[Items from a dataset]
# # # #

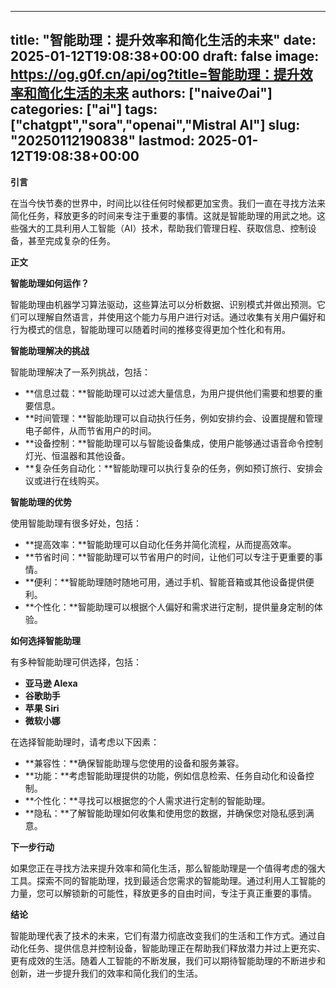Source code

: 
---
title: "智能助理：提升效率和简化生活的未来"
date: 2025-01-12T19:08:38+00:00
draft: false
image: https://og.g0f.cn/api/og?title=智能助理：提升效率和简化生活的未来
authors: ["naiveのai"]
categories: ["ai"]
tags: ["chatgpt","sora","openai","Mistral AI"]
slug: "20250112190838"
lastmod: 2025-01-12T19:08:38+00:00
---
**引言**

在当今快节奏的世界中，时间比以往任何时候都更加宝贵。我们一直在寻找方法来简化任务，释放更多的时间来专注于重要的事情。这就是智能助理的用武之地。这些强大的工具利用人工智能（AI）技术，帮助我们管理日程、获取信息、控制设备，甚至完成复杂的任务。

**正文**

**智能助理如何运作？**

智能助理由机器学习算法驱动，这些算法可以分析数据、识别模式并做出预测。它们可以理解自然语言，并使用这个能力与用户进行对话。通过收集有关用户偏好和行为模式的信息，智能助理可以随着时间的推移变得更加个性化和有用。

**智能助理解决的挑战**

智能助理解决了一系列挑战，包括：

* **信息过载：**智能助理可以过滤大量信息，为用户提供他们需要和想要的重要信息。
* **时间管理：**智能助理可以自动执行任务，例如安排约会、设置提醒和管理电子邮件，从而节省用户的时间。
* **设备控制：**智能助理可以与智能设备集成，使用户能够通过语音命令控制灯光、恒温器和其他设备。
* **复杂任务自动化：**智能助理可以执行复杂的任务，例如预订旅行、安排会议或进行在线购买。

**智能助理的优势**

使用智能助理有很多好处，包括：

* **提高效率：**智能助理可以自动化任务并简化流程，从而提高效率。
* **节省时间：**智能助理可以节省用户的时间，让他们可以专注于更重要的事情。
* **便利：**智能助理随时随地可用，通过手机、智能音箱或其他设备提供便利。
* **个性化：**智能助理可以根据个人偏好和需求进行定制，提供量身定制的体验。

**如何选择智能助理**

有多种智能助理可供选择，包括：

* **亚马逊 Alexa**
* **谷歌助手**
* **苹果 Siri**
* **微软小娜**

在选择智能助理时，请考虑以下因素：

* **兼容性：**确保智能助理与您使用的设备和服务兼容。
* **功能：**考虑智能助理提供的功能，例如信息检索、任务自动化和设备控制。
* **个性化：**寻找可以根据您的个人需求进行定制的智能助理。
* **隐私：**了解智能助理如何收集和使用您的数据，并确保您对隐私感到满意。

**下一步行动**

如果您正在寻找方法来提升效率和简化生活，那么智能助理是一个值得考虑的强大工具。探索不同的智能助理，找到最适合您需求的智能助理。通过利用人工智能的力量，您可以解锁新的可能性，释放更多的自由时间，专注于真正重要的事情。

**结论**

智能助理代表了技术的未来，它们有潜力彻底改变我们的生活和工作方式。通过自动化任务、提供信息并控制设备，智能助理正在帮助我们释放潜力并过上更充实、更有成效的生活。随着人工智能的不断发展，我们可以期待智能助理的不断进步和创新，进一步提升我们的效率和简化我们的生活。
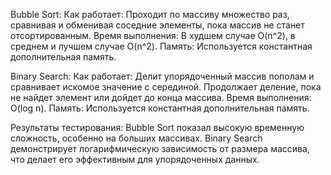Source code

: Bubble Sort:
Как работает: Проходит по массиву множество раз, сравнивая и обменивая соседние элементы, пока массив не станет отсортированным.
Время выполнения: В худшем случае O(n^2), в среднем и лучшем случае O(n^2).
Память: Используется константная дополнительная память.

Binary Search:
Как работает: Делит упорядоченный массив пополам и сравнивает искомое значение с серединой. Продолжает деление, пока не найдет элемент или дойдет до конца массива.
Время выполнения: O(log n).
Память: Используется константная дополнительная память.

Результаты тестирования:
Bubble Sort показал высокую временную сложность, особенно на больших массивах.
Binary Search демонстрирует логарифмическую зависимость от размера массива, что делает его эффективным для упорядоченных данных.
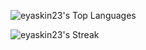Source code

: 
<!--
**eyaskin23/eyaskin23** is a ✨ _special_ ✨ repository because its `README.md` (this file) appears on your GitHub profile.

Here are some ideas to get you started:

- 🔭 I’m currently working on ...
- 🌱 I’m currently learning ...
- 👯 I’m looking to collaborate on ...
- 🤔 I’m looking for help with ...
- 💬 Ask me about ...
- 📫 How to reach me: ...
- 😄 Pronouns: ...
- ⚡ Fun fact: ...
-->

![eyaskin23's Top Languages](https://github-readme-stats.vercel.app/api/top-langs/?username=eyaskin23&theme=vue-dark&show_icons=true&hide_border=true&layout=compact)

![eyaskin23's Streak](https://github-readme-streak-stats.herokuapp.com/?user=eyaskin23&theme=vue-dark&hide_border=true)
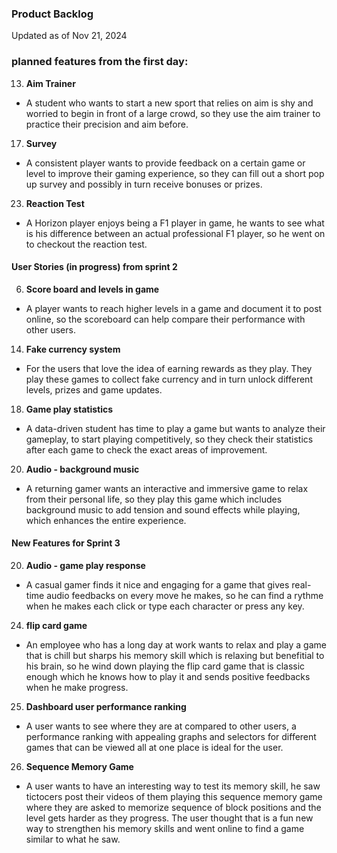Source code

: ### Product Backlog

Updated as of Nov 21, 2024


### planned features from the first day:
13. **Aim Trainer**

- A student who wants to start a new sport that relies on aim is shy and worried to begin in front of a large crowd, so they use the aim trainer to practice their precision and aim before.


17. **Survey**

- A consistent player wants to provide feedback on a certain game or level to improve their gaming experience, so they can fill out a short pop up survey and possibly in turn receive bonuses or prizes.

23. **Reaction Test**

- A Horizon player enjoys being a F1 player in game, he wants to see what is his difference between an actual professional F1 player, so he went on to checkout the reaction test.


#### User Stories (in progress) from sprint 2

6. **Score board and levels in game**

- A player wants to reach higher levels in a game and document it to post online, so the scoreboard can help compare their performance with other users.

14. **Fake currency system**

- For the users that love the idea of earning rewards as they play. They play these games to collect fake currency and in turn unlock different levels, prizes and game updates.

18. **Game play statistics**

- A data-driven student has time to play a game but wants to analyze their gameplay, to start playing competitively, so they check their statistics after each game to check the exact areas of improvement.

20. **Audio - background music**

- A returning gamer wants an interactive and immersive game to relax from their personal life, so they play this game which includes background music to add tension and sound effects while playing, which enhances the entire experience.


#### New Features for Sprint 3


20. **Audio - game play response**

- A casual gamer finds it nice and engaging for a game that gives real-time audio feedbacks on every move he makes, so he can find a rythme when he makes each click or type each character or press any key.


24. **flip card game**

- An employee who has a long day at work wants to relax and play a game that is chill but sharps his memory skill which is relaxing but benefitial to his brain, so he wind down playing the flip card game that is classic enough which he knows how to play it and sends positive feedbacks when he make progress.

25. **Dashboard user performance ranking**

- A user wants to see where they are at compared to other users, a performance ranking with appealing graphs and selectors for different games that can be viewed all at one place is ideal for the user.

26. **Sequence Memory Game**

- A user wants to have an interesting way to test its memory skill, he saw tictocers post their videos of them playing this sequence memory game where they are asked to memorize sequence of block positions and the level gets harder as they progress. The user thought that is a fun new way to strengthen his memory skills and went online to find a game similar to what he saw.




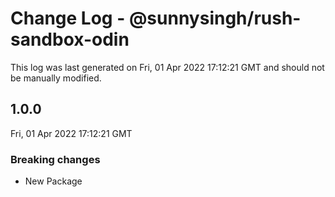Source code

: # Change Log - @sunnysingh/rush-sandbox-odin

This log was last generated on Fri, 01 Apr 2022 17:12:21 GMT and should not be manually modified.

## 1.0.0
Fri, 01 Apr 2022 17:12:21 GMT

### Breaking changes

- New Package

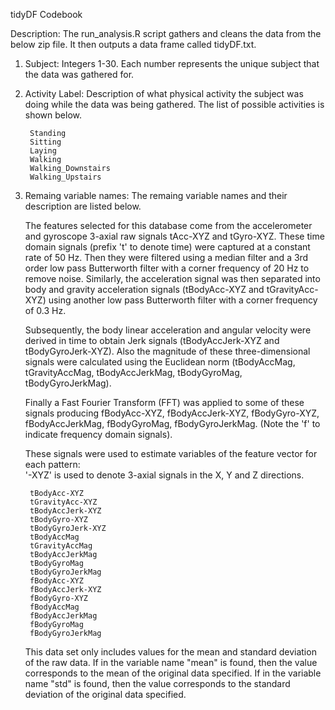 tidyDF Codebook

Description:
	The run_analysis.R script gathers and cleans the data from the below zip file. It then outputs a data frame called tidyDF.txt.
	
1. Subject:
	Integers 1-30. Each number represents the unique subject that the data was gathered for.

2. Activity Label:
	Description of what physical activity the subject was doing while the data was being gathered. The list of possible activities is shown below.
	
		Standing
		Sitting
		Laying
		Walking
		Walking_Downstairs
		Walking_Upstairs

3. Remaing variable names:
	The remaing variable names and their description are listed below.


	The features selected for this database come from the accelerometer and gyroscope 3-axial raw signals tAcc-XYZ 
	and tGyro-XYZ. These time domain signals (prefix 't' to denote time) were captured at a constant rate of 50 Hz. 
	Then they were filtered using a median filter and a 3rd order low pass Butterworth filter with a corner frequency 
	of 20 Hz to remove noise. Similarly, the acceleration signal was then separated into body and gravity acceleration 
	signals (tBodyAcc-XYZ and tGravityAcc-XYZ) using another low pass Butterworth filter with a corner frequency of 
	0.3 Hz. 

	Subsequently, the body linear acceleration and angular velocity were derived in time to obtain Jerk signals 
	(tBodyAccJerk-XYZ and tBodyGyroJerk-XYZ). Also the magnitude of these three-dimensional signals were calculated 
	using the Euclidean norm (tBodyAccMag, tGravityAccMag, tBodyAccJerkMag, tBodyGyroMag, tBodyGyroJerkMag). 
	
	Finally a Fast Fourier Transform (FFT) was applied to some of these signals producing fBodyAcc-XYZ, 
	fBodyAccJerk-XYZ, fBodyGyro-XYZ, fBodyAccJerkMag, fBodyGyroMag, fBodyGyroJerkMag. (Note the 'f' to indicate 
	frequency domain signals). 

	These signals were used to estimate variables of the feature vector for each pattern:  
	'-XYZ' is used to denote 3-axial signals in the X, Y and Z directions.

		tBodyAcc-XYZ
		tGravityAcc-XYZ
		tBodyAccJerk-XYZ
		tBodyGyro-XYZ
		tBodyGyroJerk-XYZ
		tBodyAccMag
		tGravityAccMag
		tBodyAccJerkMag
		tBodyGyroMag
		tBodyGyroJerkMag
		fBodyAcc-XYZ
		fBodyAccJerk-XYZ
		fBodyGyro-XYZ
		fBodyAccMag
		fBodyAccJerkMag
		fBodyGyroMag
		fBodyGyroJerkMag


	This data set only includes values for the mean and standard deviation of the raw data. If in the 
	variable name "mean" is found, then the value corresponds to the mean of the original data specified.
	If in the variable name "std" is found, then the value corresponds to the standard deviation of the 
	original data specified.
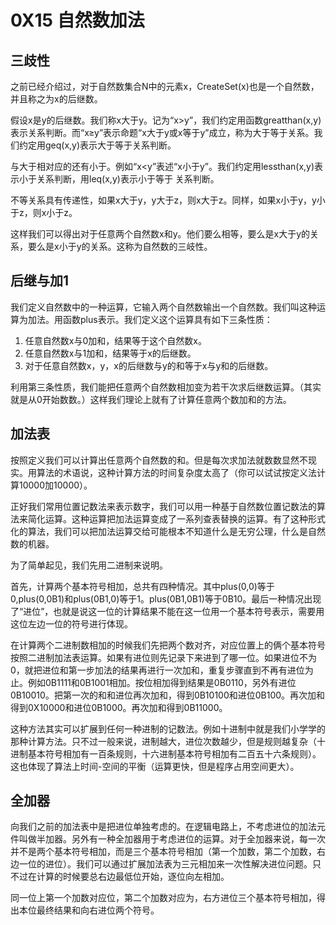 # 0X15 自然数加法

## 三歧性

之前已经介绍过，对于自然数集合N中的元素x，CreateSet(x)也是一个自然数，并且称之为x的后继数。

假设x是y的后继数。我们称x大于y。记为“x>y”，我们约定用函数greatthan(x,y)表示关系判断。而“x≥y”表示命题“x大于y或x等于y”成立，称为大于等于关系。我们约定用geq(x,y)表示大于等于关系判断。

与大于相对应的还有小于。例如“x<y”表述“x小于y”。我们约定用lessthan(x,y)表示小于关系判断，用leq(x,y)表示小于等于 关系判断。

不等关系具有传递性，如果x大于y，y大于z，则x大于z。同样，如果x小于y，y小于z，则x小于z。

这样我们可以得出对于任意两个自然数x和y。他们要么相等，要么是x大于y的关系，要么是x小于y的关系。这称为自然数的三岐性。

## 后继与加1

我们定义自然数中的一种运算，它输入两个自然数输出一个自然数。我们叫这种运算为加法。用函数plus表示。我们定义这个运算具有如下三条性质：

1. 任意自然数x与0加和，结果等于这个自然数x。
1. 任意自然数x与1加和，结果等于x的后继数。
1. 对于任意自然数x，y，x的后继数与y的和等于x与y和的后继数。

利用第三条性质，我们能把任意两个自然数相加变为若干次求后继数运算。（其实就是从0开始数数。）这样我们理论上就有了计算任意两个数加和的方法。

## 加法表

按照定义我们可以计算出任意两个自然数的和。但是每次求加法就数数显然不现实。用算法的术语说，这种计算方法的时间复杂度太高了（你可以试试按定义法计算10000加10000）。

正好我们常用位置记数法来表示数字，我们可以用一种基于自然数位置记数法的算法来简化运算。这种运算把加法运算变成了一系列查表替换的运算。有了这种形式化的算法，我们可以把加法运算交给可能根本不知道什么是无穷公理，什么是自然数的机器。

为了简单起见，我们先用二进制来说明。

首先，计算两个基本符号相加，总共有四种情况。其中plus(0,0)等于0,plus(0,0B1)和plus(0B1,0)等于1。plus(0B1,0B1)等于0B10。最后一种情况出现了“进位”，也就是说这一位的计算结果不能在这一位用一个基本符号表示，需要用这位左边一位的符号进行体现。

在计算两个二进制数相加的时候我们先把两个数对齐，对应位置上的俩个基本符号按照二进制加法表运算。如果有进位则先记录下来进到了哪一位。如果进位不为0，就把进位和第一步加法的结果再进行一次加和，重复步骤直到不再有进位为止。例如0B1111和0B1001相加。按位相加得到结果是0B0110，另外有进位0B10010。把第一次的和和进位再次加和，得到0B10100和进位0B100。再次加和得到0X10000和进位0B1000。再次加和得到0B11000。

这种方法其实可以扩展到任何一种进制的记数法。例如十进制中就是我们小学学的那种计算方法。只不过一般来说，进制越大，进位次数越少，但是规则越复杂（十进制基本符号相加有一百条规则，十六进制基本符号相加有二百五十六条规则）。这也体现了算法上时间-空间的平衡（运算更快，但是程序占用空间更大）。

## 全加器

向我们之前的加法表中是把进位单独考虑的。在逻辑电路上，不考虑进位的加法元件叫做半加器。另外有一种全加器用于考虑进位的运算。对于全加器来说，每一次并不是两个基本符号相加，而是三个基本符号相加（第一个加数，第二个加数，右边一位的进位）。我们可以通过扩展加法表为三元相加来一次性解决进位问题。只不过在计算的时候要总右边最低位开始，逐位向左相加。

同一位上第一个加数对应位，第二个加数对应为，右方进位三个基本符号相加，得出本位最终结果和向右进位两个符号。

# # # #

The required answer is the exact run of lines above starting at the line with "#### New Features for Sprint 3" and ending at the line with "24. **flip card game**", with both ends present.

• Written reply:
#### New Features for Sprint 3


20. **Audio - game play response**

- A casual gamer finds it nice and engaging for a game that gives real-time audio feedbacks on every move he makes, so he can find a rythme when he makes each click or type each character or press any key.


24. **flip card game**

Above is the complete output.